▸ EXERCISE MATERIALS:
☆ ☆ ☆ ☆ ☆
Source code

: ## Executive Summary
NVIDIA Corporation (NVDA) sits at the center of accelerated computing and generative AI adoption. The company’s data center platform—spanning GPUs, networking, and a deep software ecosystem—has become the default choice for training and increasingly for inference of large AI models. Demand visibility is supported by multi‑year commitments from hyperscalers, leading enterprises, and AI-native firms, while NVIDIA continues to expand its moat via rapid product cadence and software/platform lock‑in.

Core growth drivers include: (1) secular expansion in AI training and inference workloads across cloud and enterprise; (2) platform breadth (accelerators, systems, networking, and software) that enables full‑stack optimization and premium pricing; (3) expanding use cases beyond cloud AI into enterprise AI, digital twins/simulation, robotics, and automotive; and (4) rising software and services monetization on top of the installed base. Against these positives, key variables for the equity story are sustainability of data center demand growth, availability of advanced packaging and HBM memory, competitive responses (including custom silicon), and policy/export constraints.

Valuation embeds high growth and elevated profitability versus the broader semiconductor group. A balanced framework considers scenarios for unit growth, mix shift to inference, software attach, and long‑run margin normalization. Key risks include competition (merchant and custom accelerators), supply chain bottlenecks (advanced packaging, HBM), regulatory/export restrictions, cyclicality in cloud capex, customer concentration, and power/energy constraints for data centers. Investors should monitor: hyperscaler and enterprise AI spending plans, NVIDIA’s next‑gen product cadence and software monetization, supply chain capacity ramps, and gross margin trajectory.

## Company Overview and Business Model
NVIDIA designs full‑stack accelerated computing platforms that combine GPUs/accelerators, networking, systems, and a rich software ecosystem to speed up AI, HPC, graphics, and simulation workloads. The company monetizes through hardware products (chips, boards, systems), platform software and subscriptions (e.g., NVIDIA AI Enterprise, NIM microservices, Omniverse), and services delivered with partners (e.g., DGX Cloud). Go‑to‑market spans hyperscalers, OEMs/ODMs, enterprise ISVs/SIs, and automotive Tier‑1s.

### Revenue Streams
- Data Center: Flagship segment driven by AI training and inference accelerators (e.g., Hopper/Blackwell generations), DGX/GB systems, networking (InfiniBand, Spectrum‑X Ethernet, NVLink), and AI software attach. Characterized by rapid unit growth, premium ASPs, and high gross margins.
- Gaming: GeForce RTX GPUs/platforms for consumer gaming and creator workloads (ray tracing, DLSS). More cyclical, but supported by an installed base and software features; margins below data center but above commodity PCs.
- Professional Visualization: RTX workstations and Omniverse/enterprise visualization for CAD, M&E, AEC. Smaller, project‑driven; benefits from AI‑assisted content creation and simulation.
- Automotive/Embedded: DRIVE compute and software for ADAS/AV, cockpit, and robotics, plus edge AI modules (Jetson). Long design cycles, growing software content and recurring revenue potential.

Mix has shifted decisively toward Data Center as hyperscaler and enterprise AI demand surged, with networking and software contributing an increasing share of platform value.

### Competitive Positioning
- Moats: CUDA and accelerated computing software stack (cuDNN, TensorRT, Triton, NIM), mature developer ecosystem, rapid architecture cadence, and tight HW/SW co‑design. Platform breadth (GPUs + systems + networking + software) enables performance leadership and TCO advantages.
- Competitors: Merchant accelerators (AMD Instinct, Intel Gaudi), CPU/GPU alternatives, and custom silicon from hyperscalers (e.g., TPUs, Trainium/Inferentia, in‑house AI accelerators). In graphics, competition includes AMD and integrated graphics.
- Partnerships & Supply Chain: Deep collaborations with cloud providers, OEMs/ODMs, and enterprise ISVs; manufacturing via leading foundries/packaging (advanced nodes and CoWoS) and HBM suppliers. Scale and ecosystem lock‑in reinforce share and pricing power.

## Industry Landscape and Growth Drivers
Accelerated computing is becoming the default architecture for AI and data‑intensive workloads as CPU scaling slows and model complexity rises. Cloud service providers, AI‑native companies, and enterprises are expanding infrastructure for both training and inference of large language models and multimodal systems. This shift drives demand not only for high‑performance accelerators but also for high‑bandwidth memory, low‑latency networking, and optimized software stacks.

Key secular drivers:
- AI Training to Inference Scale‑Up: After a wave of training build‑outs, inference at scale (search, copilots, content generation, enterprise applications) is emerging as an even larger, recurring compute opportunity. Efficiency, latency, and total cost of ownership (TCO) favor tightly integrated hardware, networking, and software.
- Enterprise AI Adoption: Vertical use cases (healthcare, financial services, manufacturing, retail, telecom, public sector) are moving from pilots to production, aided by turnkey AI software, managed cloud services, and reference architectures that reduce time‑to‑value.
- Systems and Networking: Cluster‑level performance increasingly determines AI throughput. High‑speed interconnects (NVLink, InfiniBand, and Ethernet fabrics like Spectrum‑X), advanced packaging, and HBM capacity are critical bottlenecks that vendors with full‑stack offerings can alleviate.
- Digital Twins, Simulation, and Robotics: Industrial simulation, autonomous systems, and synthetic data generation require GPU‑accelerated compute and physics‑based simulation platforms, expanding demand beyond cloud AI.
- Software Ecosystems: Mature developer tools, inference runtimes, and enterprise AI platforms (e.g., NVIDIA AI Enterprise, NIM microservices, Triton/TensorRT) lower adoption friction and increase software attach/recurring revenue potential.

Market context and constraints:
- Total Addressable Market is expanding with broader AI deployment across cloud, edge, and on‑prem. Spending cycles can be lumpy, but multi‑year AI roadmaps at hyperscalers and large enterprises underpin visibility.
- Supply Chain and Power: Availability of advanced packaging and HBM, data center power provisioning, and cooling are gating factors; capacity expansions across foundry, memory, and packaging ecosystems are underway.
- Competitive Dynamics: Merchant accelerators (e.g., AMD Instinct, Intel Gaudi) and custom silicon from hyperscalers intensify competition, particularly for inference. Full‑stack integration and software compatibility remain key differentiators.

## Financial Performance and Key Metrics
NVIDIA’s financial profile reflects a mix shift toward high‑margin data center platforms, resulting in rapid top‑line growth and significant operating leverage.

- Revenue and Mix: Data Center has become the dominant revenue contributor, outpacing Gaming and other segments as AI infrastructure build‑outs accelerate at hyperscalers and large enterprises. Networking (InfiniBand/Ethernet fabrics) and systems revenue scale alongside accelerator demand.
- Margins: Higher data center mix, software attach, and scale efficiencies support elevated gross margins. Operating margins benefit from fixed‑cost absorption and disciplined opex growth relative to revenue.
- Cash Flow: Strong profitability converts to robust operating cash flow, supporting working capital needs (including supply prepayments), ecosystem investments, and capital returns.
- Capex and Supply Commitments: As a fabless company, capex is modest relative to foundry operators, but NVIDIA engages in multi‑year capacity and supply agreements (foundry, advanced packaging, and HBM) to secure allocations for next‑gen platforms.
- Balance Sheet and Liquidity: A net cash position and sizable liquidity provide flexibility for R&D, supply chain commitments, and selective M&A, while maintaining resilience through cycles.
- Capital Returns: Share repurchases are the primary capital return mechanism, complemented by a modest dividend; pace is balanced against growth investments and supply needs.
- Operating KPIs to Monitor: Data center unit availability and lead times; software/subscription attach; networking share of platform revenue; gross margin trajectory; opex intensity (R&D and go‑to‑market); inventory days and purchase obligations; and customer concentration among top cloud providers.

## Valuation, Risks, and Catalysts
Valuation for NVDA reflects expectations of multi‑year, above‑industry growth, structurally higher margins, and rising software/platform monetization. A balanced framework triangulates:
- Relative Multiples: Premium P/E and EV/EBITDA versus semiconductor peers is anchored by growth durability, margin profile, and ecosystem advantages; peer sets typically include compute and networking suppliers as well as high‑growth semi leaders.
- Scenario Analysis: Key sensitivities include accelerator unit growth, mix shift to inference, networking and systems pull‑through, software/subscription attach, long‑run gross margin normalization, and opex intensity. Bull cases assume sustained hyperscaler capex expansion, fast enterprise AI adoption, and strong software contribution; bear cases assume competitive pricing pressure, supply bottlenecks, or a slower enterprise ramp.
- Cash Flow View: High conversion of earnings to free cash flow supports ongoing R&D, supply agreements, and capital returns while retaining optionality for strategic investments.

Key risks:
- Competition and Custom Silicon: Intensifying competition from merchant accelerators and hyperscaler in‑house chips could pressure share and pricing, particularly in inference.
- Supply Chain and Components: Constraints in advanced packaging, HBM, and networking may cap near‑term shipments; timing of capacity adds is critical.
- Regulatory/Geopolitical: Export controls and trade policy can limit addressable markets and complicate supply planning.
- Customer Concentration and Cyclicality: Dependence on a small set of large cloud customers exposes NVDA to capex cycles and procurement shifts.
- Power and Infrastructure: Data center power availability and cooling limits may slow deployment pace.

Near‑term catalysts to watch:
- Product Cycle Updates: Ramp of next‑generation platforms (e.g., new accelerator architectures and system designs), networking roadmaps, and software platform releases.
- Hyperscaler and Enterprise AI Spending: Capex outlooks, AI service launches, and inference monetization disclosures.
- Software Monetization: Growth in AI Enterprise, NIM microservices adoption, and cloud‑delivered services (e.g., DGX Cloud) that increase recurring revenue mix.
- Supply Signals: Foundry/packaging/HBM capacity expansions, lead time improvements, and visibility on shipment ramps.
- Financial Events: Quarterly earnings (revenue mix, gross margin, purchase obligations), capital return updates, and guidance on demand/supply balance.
☆ ☆ ☆ ☆ ☆
For this exercise, please output exactly the lines above starting at the line with "- Cash Flow: Strong" and ending at the line with "Valuation for NVDA", ends included.

- Cash Flow: Strong profitability converts to robust operating cash flow, supporting working capital needs (including supply prepayments), ecosystem investments, and capital returns.
- Capex and Supply Commitments: As a fabless company, capex is modest relative to foundry operators, but NVIDIA engages in multi‑year capacity and supply agreements (foundry, advanced packaging, and HBM) to secure allocations for next‑gen platforms.
- Balance Sheet and Liquidity: A net cash position and sizable liquidity provide flexibility for R&D, supply chain commitments, and selective M&A, while maintaining resilience through cycles.
- Capital Returns: Share repurchases are the primary capital return mechanism, complemented by a modest dividend; pace is balanced against growth investments and supply needs.
- Operating KPIs to Monitor: Data center unit availability and lead times; software/subscription attach; networking share of platform revenue; gross margin trajectory; opex intensity (R&D and go‑to‑market); inventory days and purchase obligations; and customer concentration among top cloud providers.

## Valuation, Risks, and Catalysts
Valuation for NVDA reflects expectations of multi‑year, above‑industry growth, structurally higher margins, and rising software/platform monetization. A balanced framework triangulates:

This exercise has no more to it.